[RECORDS SUPPLIED]
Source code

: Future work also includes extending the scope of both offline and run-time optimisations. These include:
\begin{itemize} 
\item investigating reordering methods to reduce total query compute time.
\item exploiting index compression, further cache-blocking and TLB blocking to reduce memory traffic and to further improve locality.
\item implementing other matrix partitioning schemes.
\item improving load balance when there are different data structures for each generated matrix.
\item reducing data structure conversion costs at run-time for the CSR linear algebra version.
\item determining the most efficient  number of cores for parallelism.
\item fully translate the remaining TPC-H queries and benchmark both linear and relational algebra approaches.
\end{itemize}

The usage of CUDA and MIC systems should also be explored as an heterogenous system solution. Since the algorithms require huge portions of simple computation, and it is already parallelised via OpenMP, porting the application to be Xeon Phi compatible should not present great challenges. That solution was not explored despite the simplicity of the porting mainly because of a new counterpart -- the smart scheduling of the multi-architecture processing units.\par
[/RECORDS SUPPLIED]
[RECORDS SUPPLIED]
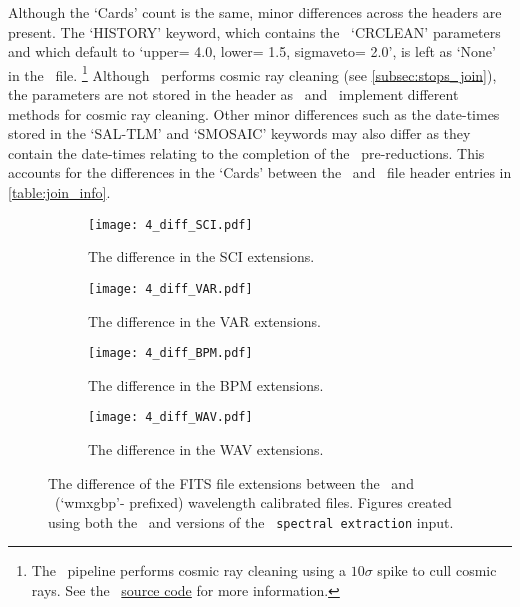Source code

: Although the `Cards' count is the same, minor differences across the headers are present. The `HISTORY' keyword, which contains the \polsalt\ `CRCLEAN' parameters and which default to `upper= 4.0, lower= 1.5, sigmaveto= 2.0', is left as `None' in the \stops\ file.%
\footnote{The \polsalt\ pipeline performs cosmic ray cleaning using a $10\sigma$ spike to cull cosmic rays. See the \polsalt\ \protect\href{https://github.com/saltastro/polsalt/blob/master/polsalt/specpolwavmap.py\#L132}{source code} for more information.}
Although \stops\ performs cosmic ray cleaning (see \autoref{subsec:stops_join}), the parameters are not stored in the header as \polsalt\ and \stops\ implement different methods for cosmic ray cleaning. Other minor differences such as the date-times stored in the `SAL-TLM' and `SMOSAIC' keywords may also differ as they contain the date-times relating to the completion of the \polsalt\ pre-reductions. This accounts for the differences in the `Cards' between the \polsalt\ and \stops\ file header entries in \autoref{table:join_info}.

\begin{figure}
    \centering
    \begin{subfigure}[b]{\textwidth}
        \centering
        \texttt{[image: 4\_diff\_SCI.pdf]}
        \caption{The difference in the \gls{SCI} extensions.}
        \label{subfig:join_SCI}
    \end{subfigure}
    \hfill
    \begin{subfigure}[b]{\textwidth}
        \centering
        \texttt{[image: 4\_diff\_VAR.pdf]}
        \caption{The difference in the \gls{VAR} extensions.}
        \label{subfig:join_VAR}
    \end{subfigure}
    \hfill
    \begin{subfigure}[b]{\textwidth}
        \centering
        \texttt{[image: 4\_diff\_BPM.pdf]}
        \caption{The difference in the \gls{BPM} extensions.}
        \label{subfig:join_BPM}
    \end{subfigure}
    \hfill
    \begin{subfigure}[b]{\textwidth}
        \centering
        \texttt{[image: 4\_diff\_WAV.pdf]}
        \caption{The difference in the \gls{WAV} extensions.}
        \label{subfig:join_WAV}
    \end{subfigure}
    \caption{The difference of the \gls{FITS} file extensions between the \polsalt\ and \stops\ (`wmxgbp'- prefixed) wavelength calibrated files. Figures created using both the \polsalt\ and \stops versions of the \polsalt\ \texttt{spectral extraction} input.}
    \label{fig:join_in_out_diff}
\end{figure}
[/RECORDS SUPPLIED]
[WHAT YOU WILL DO] Where does the string "using" appear in the records above? Return every line that holds it.

[EXERCISE RESPONSE]
\footnote{The \polsalt\ pipeline performs cosmic ray cleaning using a $10\sigma$ spike to cull cosmic rays. See the \polsalt\ \protect\href{https://github.com/saltastro/polsalt/blob/master/polsalt/specpolwavmap.py\#L132}{source code} for more information.}
    \caption{The difference of the \gls{FITS} file extensions between the \polsalt\ and \stops\ (`wmxgbp'- prefixed) wavelength calibrated files. Figures created using both the \polsalt\ and \stops versions of the \polsalt\ \texttt{spectral extraction} input.}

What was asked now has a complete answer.